Oui, il y a cette solution de la forme absolue, elle est fréquente, mais on peut aussi bien la critiquer : en allant consulter le TLFi à _rappeler III, D_, partie consacrée à cette forme, il me semble que tous les exemples cités sont assez particuliers - ils sont expressifs, voire nostalgiques - et ne permettent pas une généralisation de cette forme absolue. Dans la réponse de l'élève, j'imagine difficilement de la nostalgie.

À l'opposé, si la forme transitive sonnait si bien dans tous les cas, comment le TLF_i _n'admettrait-il comme pronom en COD que les pronoms neutres ? _Et la belle Henriette, te *la rappelles-tu ? _Si je ne peux me *la rappeler, comment dirais-je que je me rappelle Henriette ?


----------



## Nicomon

danielc said:


> Vous rappelez-vous le film _À bout de souffle _?
> "Tu te le rappelles, ou tu t'en souviens, mais pas tu t'en rappelles."(J-P Belmondo)

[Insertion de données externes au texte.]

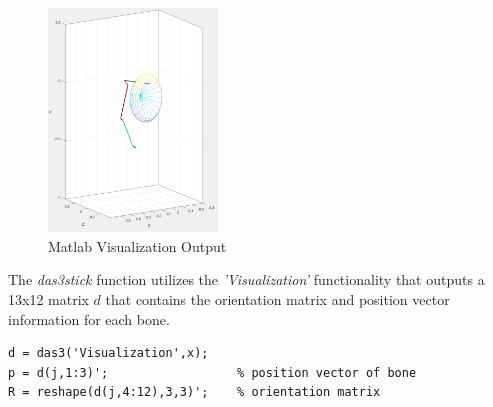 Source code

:  \begin{figure}[ht]
    \centering
    \includegraphics[width=0.4\textwidth]{Pictures/DAS/das3stick.png}
    \caption{Matlab Visualization Output}
    \label{fig:das3stick}
\end{figure}

The \textit{das3stick} function utilizes the \textit{'Visualization'} functionality that outputs a 13x12 matrix $d$ that contains the orientation matrix and position vector information for each bone.

\begin{lstlisting}[style=Matlab-editor]
d = das3('Visualization',x);   
p = d(j,1:3)';					% position vector of bone
R = reshape(d(j,4:12),3,3)';	% orientation matrix
 \end{lstlisting}

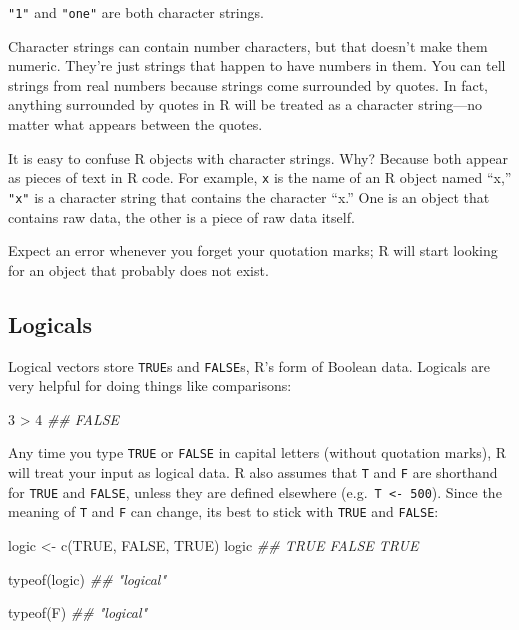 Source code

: \documentclass[
  letterpaper,
  DIV=11,
  numbers=noendperiod]{scrbook}
\newenvironment{Shaded}{\begin{snugshade}}{\end{snugshade}}
\newcommand{\ConstantTok}[1]{\textcolor[rgb]{0.56,0.35,0.01}{#1}}
\newcommand{\DecValTok}[1]{\textcolor[rgb]{0.68,0.00,0.00}{#1}}
\newcommand{\DocumentationTok}[1]{\textcolor[rgb]{0.37,0.37,0.37}{\textit{#1}}}
\newcommand{\FunctionTok}[1]{\textcolor[rgb]{0.28,0.35,0.67}{#1}}
\newcommand{\NormalTok}[1]{\textcolor[rgb]{0.00,0.23,0.31}{#1}}
\newcommand{\OtherTok}[1]{\textcolor[rgb]{0.00,0.23,0.31}{#1}}
\newcommand{\SpecialCharTok}[1]{\textcolor[rgb]{0.37,0.37,0.37}{#1}}
\begin{document}
\texttt{"1"} and \texttt{"one"} are both character strings.

Character strings can contain number characters, but that doesn't make
them numeric. They're just strings that happen to have numbers in them.
You can tell strings from real numbers because strings come surrounded
by quotes. In fact, anything surrounded by quotes in R will be treated
as a character string---no matter what appears between the quotes.

It is easy to confuse R objects with character strings. Why? Because
both appear as pieces of text in R code. For example, \texttt{x} is the
name of an R object named ``x,'' \texttt{"x"} is a character string that
contains the character ``x.'' One is an object that contains raw data,
the other is a piece of raw data itself.

Expect an error whenever you forget your quotation marks; R will start
looking for an object that probably does not exist.

\subsection{Logicals}\label{sec-logicals}

Logical vectors store \texttt{TRUE}s and \texttt{FALSE}s, R's form of
Boolean data. Logicals are very helpful for doing things like
comparisons:

\begin{Shaded}
\begin{Highlighting}[]
\DecValTok{3} \SpecialCharTok{\textgreater{}} \DecValTok{4}
\DocumentationTok{\#\# FALSE}
\end{Highlighting}
\end{Shaded}

Any time you type \texttt{TRUE} or \texttt{FALSE} in capital letters
(without quotation marks), R will treat your input as logical data. R
also assumes that \texttt{T} and \texttt{F} are shorthand for
\texttt{TRUE} and \texttt{FALSE}, unless they are defined elsewhere
(e.g.~\texttt{T\ \textless{}-\ 500}). Since the meaning of \texttt{T}
and \texttt{F} can change, its best to stick with \texttt{TRUE} and
\texttt{FALSE}:

\begin{Shaded}
\begin{Highlighting}[]
\NormalTok{logic }\OtherTok{\textless{}{-}} \FunctionTok{c}\NormalTok{(}\ConstantTok{TRUE}\NormalTok{, }\ConstantTok{FALSE}\NormalTok{, }\ConstantTok{TRUE}\NormalTok{)}
\NormalTok{logic}
\DocumentationTok{\#\#   TRUE FALSE  TRUE}

\FunctionTok{typeof}\NormalTok{(logic)}
\DocumentationTok{\#\# "logical"}

\FunctionTok{typeof}\NormalTok{(F)}
\DocumentationTok{\#\# "logical"}
\end{Highlighting}
\end{Shaded}
\end{document}
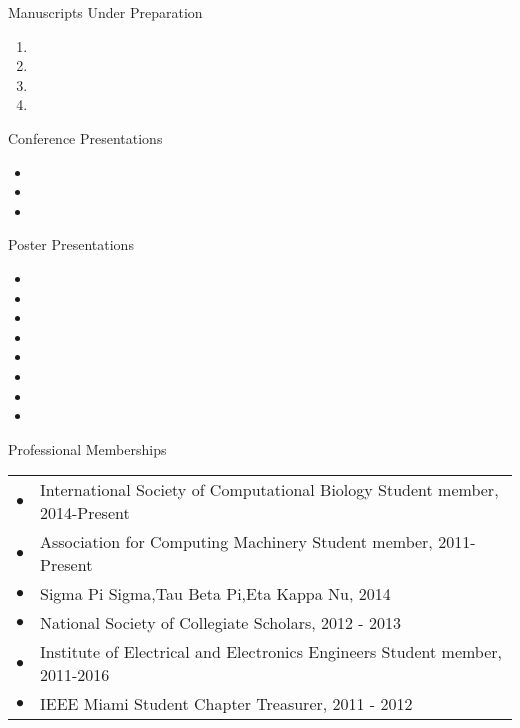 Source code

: \documentclass{resume} %
\begin{document}
\begin{rSection}{Manuscripts Under Preparation}
  \begin{enumerate}
    \item {}
    \item {}
    \item {}
    \item {}
  \end{enumerate}
\end{rSection}
\begin{rSection}{Conference Presentations}
  \begin{itemize}
    \item {}
    \item {}
    \item {}
  \end{itemize}
\end{rSection}
\begin{rSection}{Poster Presentations}
  \begin{itemize}
    \setlength\itemsep{0em}
    \item {}
    \item {}
    \item {}
    \item {}
    \item {}
    \item {}
    \item {}
    \item {}
  \end{itemize}
\end{rSection}

\begin{rSection}{Professional Memberships}
  \begin{tabular}{ll}
    $\bullet$ & International Society of Computational Biology Student member, 2014-Present\\
    $\bullet$ & Association for Computing Machinery Student member, 2011-Present \\
    $\bullet$ & Sigma Pi Sigma,Tau Beta Pi,Eta Kappa Nu, 2014 \\
    $\bullet$ & National Society of Collegiate Scholars, 2012 - 2013\\
    $\bullet$ & Institute of Electrical and Electronics Engineers Student member, 2011-2016 \\
    $\bullet$ & IEEE Miami Student Chapter Treasurer, 2011 - 2012\\
  \end{tabular}
\end{rSection}
\end{document}

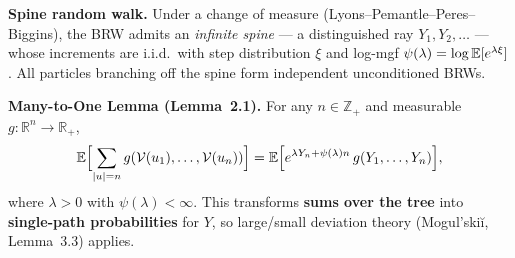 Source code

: \small
\textbf{Spine random walk.}
Under a change of measure (Lyons--Pemantle--Peres--Biggins), the BRW admits an \emph{infinite spine} --- a distinguished ray $Y_1,Y_2,\ldots$ --- whose increments are i.i.d.~with step distribution $\xi$ and log-mgf $\psi(\lambda)=\log\E[e^{\lambda\xi}]$. All particles branching off the spine form independent unconditioned BRWs.

\medskip
\textbf{Many-to-One Lemma (Lemma~2.1).}
For any $n\in\mathbb Z_+$ and measurable $g:\mathbb R^n\to\mathbb R_+$,
\[
    \mathbb E\Bigl[\sum_{|u|=n} g(\mathcal V(u_1),\ldots,\mathcal V(u_n))\Bigr]
    = \mathbb E\Bigl[e^{\lambda Y_n+\psi(\lambda)n}\,g(Y_1,\ldots,Y_n)\Bigr],
\]
where $\lambda>0$ with $\psi(\lambda)<\infty$. This transforms \textbf{sums over the tree} into \textbf{single-path probabilities} for $Y$, so large/small deviation theory (Mogul'ski\u{i}, Lemma~3.3) applies.
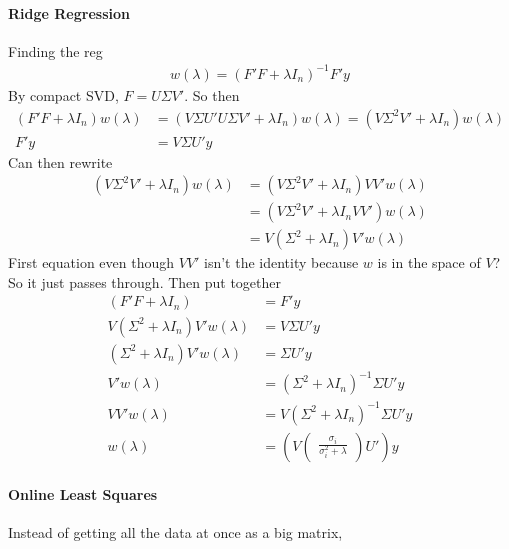 \documentclass[12pt]{article}
\numberwithin{equation}{section} %
\theoremstyle{plain}
\theoremstyle{definition}
\theoremstyle{remark}
\begin{document}
\paragraph{Ridge Regression}
Finding the reg
\begin{align*}
  w(\lambda)
  = (F'F+\lambda I_n)^{-1}F'y
\end{align*}
By compact SVD, $F=U\Sigma V'$.
So then
\begin{align*}
  (F'F+\lambda I_n)
  w(\lambda)
  &=
  (V\Sigma U'U\Sigma V'+\lambda I_n) w(\lambda)
  =
  (V\Sigma^2 V'+\lambda I_n) w(\lambda)
  \\
  F'y
  &= V\Sigma U'y
\end{align*}
Can then rewrite
\begin{align*}
  (V\Sigma^2 V'+\lambda I_n) w(\lambda)
  &= (V\Sigma^2 V'+\lambda I_n) VV'w(\lambda)
  \\
  &= (V\Sigma^2 V'+\lambda I_n VV') w(\lambda)
  \\
  &= V(\Sigma^2 +\lambda I_n )V' w(\lambda)
\end{align*}
First equation even though $VV'$ isn't the identity because $w$ is in
the space of $V$?  So it just passes through.
Then put together
\begin{align*}
  (F'F+\lambda I_n)
  &=
  F'y
  \\
  V(\Sigma^2 +\lambda I_n )V' w(\lambda)
  &= V\Sigma U'y
  \\
  (\Sigma^2 +\lambda I_n )V' w(\lambda)
  &= \Sigma U'y
  \\
  V' w(\lambda)
  &= (\Sigma^2 +\lambda I_n )^{-1}\Sigma U'y
  \\
  VV' w(\lambda)
  &= V(\Sigma^2 +\lambda I_n )^{-1}\Sigma U'y
  \\
  w(\lambda)
  &=
  \left(
    V
    \begin{pmatrix}
      \frac{\sigma_i}{\sigma_i^2+\lambda}
    \end{pmatrix}
    U'
  \right)y
\end{align*}
\paragraph{Online Least Squares}
Instead of getting all the data at once as a big matrix,
\end{document}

 Non, je ne me souviens pas de ce film. 

@ Oddmania :  J'aurais compris  _souviens-t'en... _mais j'ai en effet tendance à dire_ souviens-toi*-z-*en. _
Pour ne pas supprimer l'objet, il y aurait : _ Souviens-toi de ça_.  Ou bien :  _Tâche de t'en souvenir. _

_Élève Nico, vous rappelez-vous l'année de la création du Cid?
Non madame. J'ai bien peur de l'avoir oublié(e). / Si je l'ai déjà su(e), je ne l'ai pas retenu(e)._
Avec les (e) =  accord avec année_  /  _Sans les (e) = cela
Pourquoi répéter le même verbe que le prof?  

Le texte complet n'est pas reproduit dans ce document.